Fort Worth Fire Department:
In each case, as a first step, available data was added to ArcMap for analysis.
- To determine if false alarms cluster in Battalion 2, I set a query to define the appropriate calls for analysis (false alarms) and then ran the Average Nearest Neighbor tool using February 2015 incident calls. I reviewed the graphed results of the analysis and determined whether there was statistically significant clustering. I symbolized the map for visual display.
- To determine if there was clustering of high priority calls, I first prepared by using the Calculate Distance Band from Neighbor Count tool to determine the average distance needed for the spatial data analysis tool.

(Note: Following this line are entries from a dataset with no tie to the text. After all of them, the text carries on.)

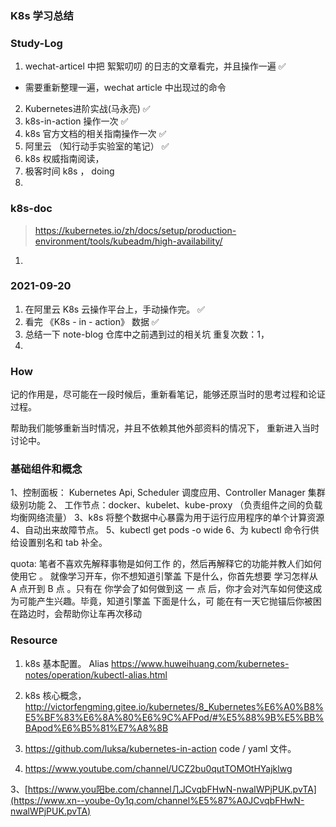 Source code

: 
### K8s 学习总结

### Study-Log 
1. wechat-articel 中把 絮絮叨叨 的日志的文章看完，并且操作一遍 ✅
- 需要重新整理一遍，wechat article 中出现过的命令
2. Kubernetes进阶实战(马永亮) ✅
3. k8s-in-action 操作一次    ✅
4. k8s 官方文档的相关指南操作一次 ✅ 
5. 阿里云 （知行动手实验室的笔记） ✅
6. k8s 权威指南阅读， 
7. 极客时间 k8s ， doing
8. 

### k8s-doc 
> https://kubernetes.io/zh/docs/setup/production-environment/tools/kubeadm/high-availability/
1. 


### 2021-09-20
1. 在阿里云 K8s 云操作平台上，手动操作完。 ✅
2. 看完 《K8s - in - action》 数据 ✅ 
3. 总结一下 note-blog 仓库中之前遇到过的相关坑 重复次数：1，
4. 


### How

记的作用是，尽可能在一段时候后，重新看笔记，能够还原当时的思考过程和论证过程。

帮助我们能够重新当时情况，并且不依赖其他外部资料的情况下， 重新进入当时讨论中。


### 基础组件和概念

1、控制面板： Kubernetes Api, Scheduler 调度应用、Controller Manager 集群级别功能
2、 工作节点：docker、kubelet、kube-proxy （负责组件之间的负载均衡网络流量）
3、k8s 将整个数据中心暴露为用于运行应用程序的单个计算资源
4、自动出来故障节点。 5、kubectl get pods -o wide 
6、为 kubectl 命令行供给设置别名和 tab 补全。

quota: 
笔者不喜欢先解释事物是如何工作 的，然后再解释它的功能并教人们如何使用它 。 就像学习开车，你不想知道引擎盖 下是什么，你首先想要 学习怎样从 A 点开到 B 点 。只有在 你学会了如何做到这 一 点 后，你才会对汽车如何使这成为可能产生兴趣。毕竟，知道引擎盖 下面是什么，可 
能在有一天它抛锚后你被困在路边时，会帮助你让车再次移动 



### Resource 
1. k8s 基本配置。 Alias https://www.huweihuang.com/kubernetes-notes/operation/kubectl-alias.html

2. k8s 核心概念， http://victorfengming.gitee.io/kubernetes/8_Kubernetes%E6%A0%B8%E5%BF%83%E6%8A%80%E6%9C%AFPod/#%E5%88%9B%E5%BB%BApod%E6%B5%81%E7%A8%8B

3. https://github.com/luksa/kubernetes-in-action code / yaml 文件。 
3. https://www.youtube.com/channel/UCZ2bu0qutTOMOtHYajklwg

3、[https://www.you阳be.com/channel几JCvqbFHwN-nwalWPjPUK.pvTA](https://www.xn--yoube-0y1q.com/channel%E5%87%A0JCvqbFHwN-nwalWPjPUK.pvTA) 

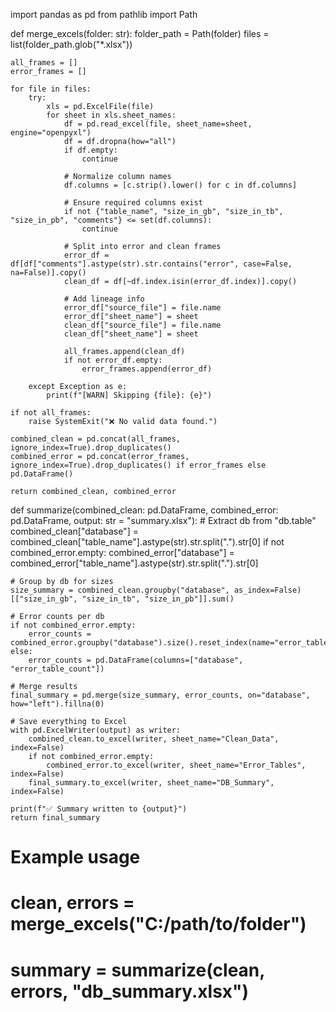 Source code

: import pandas as pd
from pathlib import Path

def merge_excels(folder: str):
    folder_path = Path(folder)
    files = list(folder_path.glob("*.xlsx"))

    all_frames = []
    error_frames = []

    for file in files:
        try:
            xls = pd.ExcelFile(file)
            for sheet in xls.sheet_names:
                df = pd.read_excel(file, sheet_name=sheet, engine="openpyxl")
                df = df.dropna(how="all")
                if df.empty:
                    continue

                # Normalize column names
                df.columns = [c.strip().lower() for c in df.columns]

                # Ensure required columns exist
                if not {"table_name", "size_in_gb", "size_in_tb", "size_in_pb", "comments"} <= set(df.columns):
                    continue

                # Split into error and clean frames
                error_df = df[df["comments"].astype(str).str.contains("error", case=False, na=False)].copy()
                clean_df = df[~df.index.isin(error_df.index)].copy()

                # Add lineage info
                error_df["source_file"] = file.name
                error_df["sheet_name"] = sheet
                clean_df["source_file"] = file.name
                clean_df["sheet_name"] = sheet

                all_frames.append(clean_df)
                if not error_df.empty:
                    error_frames.append(error_df)

        except Exception as e:
            print(f"[WARN] Skipping {file}: {e}")

    if not all_frames:
        raise SystemExit("❌ No valid data found.")

    combined_clean = pd.concat(all_frames, ignore_index=True).drop_duplicates()
    combined_error = pd.concat(error_frames, ignore_index=True).drop_duplicates() if error_frames else pd.DataFrame()

    return combined_clean, combined_error


def summarize(combined_clean: pd.DataFrame, combined_error: pd.DataFrame, output: str = "summary.xlsx"):
    # Extract db from "db.table"
    combined_clean["database"] = combined_clean["table_name"].astype(str).str.split(".").str[0]
    if not combined_error.empty:
        combined_error["database"] = combined_error["table_name"].astype(str).str.split(".").str[0]

    # Group by db for sizes
    size_summary = combined_clean.groupby("database", as_index=False)[["size_in_gb", "size_in_tb", "size_in_pb"]].sum()

    # Error counts per db
    if not combined_error.empty:
        error_counts = combined_error.groupby("database").size().reset_index(name="error_table_count")
    else:
        error_counts = pd.DataFrame(columns=["database", "error_table_count"])

    # Merge results
    final_summary = pd.merge(size_summary, error_counts, on="database", how="left").fillna(0)

    # Save everything to Excel
    with pd.ExcelWriter(output) as writer:
        combined_clean.to_excel(writer, sheet_name="Clean_Data", index=False)
        if not combined_error.empty:
            combined_error.to_excel(writer, sheet_name="Error_Tables", index=False)
        final_summary.to_excel(writer, sheet_name="DB_Summary", index=False)

    print(f"✅ Summary written to {output}")
    return final_summary


# Example usage
# clean, errors = merge_excels("C:/path/to/folder")
# summary = summarize(clean, errors, "db_summary.xlsx")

I used this distance in the High/Low Clustering (Getis-Ord General G) tool to determine high priority call clustering using January 2015 incident calls. I repeated the use of the tool at incremental distances to determine peak Z-score and statistical significance. I symbolized the map for visual display.
- To determine if there was clustering of high priority calls at multiple distances, I used the Multi-Distance Spatial Cluster Analysis tool to obtain a Ripley’s K Function output for January 2015 incident calls. I then graphed the difference between the observed and expected Ripley’s K values to identify the peak value (largest difference) and the related distance. I then reran the Multi-Distance Spatial Cluster Analysis tool to include a confidence envelope. I graphed the difference in Ripley’s K values (observed - upper confidence envelope) to determine distance of maximum clustering. I symbolized the map for visual display.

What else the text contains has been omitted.